Plain-text document sources
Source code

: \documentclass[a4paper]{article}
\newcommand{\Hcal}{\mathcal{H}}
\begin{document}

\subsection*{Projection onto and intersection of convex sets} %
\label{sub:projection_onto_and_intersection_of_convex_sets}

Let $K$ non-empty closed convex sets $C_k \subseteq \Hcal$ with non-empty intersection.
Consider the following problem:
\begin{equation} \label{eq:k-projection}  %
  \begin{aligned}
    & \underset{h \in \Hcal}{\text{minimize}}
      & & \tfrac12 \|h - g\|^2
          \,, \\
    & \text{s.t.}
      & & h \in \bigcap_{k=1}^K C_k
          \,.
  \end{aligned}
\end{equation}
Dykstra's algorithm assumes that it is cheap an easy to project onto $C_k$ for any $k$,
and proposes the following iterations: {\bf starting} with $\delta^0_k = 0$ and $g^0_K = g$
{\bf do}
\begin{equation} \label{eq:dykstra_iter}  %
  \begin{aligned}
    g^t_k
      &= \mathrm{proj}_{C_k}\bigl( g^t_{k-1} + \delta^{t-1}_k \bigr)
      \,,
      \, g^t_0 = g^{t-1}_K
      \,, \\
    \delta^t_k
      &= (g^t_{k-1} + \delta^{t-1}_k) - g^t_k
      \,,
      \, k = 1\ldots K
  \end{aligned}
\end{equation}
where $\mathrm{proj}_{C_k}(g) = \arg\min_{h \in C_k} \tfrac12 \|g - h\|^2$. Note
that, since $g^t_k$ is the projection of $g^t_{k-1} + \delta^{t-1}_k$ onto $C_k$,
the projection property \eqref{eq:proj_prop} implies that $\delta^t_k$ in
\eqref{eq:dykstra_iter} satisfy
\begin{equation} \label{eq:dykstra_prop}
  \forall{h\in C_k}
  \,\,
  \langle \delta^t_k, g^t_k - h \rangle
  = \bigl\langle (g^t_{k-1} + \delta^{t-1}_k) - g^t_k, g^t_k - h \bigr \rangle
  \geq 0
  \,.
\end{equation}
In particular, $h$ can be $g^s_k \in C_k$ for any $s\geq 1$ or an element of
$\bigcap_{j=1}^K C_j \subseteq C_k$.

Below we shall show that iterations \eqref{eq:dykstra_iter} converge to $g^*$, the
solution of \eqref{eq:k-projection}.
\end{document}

[Activity]
Please reproduce all of the records exactly as they stand.

[Answer for this exercise]
Source code

: \documentclass[a4paper]{article}
\newcommand{\Hcal}{\mathcal{H}}
\begin{document}

\subsection*{Projection onto and intersection of convex sets} %
\label{sub:projection_onto_and_intersection_of_convex_sets}

Let $K$ non-empty closed convex sets $C_k \subseteq \Hcal$ with non-empty intersection.
Consider the following problem:
\begin{equation} \label{eq:k-projection}  %
  \begin{aligned}
    & \underset{h \in \Hcal}{\text{minimize}}
      & & \tfrac12 \|h - g\|^2
          \,, \\
    & \text{s.t.}
      & & h \in \bigcap_{k=1}^K C_k
          \,.
  \end{aligned}
\end{equation}
Dykstra's algorithm assumes that it is cheap an easy to project onto $C_k$ for any $k$,
and proposes the following iterations: {\bf starting} with $\delta^0_k = 0$ and $g^0_K = g$
{\bf do}
\begin{equation} \label{eq:dykstra_iter}  %
  \begin{aligned}
    g^t_k
      &= \mathrm{proj}_{C_k}\bigl( g^t_{k-1} + \delta^{t-1}_k \bigr)
      \,,
      \, g^t_0 = g^{t-1}_K
      \,, \\
    \delta^t_k
      &= (g^t_{k-1} + \delta^{t-1}_k) - g^t_k
      \,,
      \, k = 1\ldots K
  \end{aligned}
\end{equation}
where $\mathrm{proj}_{C_k}(g) = \arg\min_{h \in C_k} \tfrac12 \|g - h\|^2$. Note
that, since $g^t_k$ is the projection of $g^t_{k-1} + \delta^{t-1}_k$ onto $C_k$,
the projection property \eqref{eq:proj_prop} implies that $\delta^t_k$ in
\eqref{eq:dykstra_iter} satisfy
\begin{equation} \label{eq:dykstra_prop}
  \forall{h\in C_k}
  \,\,
  \langle \delta^t_k, g^t_k - h \rangle
  = \bigl\langle (g^t_{k-1} + \delta^{t-1}_k) - g^t_k, g^t_k - h \bigr \rangle
  \geq 0
  \,.
\end{equation}
In particular, $h$ can be $g^s_k \in C_k$ for any $s\geq 1$ or an element of
$\bigcap_{j=1}^K C_j \subseteq C_k$.

Below we shall show that iterations \eqref{eq:dykstra_iter} converge to $g^*$, the
solution of \eqref{eq:k-projection}.
\end{document}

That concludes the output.